A-t-on déjà connu des collèges expérimentaux ?

Oui.Indépendamment des établissements expérimentaux d’après 1968 comme celui de Saint-Nazaire, il y avait eu en 1967 les « 28 collèges » dont le plus fameux était celui de Marly-le-Roi déjà très orienté technologie. Annie Bireaud lui a consacré une thèse. C’était inspiré d’un exemple américain. On avait lancé un plan d’équipement des écoles normales en circuit de télévision interne de façon à encourager la vidéo formation avec des séquences courtes qui étaient montrées aux enseignants et qui servaient de supports de cours aux enseignants et aux élèves. Ces documents étaient ensuite diffusés dans des collèges satellites. Puis il y a eu, au début des années 1970, 17 collèges qui utilisaient les idées de team teaching, de centres d’auto documentation.

Et sur le plan informatique ?

Au niveau du lycée, il y a eu les « 58 lycées » au début des années 1970. On a implanté une formation lourde des enseignants à l’informatique avec de grosses machines. C’était le début des expérimentations informatiques avec une cellule expérimentale à la Direction des lycées et collèges du ministère. Ensuite, il y a eu une montée en puissance de l’informatique et de scientifiques avec le plan des « 10 000 micros » en 1979. Avec l’arrivée de la gauche en 1983 on étend le plan d’équipement pour passer de 10 000 micros à « 100 000 micros ». Puis c’est le plan Informatique pour tous en 1985. On était dans une logique de généralisation.
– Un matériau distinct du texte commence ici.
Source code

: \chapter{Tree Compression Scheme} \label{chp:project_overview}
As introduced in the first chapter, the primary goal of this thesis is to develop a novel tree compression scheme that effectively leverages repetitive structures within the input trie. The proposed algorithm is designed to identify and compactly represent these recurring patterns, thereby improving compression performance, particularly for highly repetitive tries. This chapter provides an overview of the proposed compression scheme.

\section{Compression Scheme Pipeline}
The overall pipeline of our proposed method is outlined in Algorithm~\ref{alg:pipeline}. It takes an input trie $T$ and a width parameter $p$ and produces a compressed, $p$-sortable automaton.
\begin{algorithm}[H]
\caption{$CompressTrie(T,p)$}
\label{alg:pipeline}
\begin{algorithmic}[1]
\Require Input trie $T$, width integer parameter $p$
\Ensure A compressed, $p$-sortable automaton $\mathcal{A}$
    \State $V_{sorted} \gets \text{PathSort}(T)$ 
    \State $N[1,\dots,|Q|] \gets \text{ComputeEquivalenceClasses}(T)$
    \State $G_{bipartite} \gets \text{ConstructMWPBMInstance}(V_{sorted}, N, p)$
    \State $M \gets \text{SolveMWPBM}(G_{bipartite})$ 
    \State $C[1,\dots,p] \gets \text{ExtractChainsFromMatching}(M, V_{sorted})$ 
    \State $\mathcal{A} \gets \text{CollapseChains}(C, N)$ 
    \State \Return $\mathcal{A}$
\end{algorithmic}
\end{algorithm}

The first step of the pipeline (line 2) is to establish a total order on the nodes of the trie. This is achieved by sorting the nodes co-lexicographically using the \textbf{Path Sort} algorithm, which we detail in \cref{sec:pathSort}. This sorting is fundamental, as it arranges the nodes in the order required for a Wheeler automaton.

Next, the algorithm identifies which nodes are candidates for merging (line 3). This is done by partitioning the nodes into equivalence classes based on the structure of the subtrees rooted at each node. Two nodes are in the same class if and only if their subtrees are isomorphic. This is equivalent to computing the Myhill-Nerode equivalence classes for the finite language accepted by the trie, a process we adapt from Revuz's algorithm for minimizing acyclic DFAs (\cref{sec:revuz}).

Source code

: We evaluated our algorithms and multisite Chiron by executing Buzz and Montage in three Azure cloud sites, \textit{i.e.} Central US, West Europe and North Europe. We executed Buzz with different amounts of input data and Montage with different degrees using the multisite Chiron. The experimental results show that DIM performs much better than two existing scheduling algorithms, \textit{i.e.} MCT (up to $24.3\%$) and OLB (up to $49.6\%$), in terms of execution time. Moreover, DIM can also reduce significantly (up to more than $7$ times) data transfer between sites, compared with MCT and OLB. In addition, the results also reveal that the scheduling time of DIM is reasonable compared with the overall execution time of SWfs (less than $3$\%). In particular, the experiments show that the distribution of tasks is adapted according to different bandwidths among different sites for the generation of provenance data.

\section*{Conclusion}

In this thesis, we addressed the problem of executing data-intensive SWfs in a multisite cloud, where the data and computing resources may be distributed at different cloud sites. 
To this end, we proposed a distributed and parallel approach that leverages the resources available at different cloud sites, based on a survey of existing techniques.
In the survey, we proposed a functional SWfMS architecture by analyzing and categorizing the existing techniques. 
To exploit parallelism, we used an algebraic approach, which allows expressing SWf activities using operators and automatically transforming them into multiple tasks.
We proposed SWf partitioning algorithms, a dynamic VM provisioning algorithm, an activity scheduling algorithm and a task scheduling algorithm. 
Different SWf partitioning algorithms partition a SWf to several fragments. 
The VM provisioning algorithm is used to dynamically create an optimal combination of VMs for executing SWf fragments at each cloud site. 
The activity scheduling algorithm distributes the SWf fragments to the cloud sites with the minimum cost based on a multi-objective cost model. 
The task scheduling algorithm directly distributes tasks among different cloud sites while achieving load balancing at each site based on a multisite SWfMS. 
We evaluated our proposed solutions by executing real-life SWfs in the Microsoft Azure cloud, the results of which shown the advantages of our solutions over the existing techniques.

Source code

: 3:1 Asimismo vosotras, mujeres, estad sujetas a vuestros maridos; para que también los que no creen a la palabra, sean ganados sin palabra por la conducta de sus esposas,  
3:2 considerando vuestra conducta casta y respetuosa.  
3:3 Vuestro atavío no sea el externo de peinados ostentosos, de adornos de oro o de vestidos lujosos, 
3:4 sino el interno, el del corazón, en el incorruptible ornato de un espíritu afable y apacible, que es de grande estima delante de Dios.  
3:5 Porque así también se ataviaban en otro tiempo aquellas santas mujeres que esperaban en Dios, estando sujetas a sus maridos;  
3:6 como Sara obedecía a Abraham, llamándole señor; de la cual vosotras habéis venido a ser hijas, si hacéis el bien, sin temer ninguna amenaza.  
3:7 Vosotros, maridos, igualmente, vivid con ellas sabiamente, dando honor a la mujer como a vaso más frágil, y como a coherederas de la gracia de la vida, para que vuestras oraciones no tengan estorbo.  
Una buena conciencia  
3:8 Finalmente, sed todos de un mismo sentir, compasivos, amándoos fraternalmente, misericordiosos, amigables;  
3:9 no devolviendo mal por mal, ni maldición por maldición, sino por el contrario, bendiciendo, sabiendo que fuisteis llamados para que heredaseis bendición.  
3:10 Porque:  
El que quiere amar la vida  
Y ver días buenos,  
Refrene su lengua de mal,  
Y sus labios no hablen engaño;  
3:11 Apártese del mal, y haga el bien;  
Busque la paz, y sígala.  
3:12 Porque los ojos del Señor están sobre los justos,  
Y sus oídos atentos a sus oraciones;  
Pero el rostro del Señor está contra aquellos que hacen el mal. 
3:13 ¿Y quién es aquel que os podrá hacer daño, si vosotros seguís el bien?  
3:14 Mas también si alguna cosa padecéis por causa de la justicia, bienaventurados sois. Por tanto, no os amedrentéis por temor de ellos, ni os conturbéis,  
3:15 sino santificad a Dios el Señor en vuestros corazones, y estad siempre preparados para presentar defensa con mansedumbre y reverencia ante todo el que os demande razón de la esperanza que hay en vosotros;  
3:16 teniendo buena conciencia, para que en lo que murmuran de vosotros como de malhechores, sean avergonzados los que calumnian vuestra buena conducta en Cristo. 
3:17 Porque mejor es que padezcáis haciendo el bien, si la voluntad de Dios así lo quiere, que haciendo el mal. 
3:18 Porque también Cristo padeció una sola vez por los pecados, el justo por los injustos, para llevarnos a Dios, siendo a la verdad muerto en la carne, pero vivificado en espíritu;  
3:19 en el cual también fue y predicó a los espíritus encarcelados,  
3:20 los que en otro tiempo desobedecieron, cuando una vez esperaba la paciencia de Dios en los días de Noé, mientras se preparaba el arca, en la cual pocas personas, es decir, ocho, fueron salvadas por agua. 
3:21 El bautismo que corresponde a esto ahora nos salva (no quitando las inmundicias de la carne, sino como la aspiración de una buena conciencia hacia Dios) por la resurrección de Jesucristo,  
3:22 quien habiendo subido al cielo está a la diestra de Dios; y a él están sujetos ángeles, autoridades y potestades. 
Ces stratégies d’établissements pilotes ont-elles été payantes ?

A ma connaissance jamais. Car on a toujours du mal à en tirer des leçons. Expérimenter semble de bon sens. Ca oblige les promoteurs à penser leur projet, ce qui n’est pas si fréquent que cela. Souvent on achète des tablettes ou des ordinateurs pour tous les établissements et en même temps on tient un discours où on demande aux élèves d’être producteurs sans se poser davantage de questions. Parmi les problèmes repérés, il y a d’abord le fait que l’expérimentation est un risque de rupture d’équité. Quand on expérimente on court le risque de défavoriser un groupe ce qui pédagogiquement est délicat. Le second problème c’est l’illusion techno déterministe. On attend d’une technologie qu’elle apporte un changement important voire une révolution pédagogique. C’est évidemment condamné d’avance. Le troisième problème c’est la temporalité. Il faut que les enseignants s’approprient l’expérience. Par exemple l’expérience d’Apple qui a duré 10 ans a montré que les pratiques des enseignants ont changé lentement dans la durée. A la fin, l’expérience est déjà en décalage avec la technologie de son époque. Si l’on prend les 3 ou 5 ans propres à une expérimentation on fait l’impasse sur une génération de matériel ce qui fait que les leçons ne sont plus valables quand elles apparaissent.

Dans la société actuelle où les technologies sont banalisées, expérimenter des collèges connectés est-ce utile ?

Il faut poser la question de la fonction de ce type d’établissement. Souvent c’est l’établissement vitrine. On met le paquet sur le matériel et on sélectionne de bons professeurs , de bons élèves et on fait quelque chose qu’on sait ne pas pouvoir être généralisable. C’est la différence avec l’établissement normal qui interroge. La révolution pédagogique ne peut pas être déclenchée par une technologie. L’appropriation ne peut qu’être progressive et donc rend injustifiée ces expérimentations.

A Marly-le Roi on a vu aussi que l’idée d’établissements modèles destinés à inspirer l’ensemble des enseignants heurte la culture du milieu enseignant. L’idée d’établissements dont il faut s’inspirer a été refusée par les collèges autour de Marly-le-Roi. Enfin, quand il y a des études très solides de faites après expérimentation, elles ne servent que quand les résultats sont conformes aux attentes des politiques.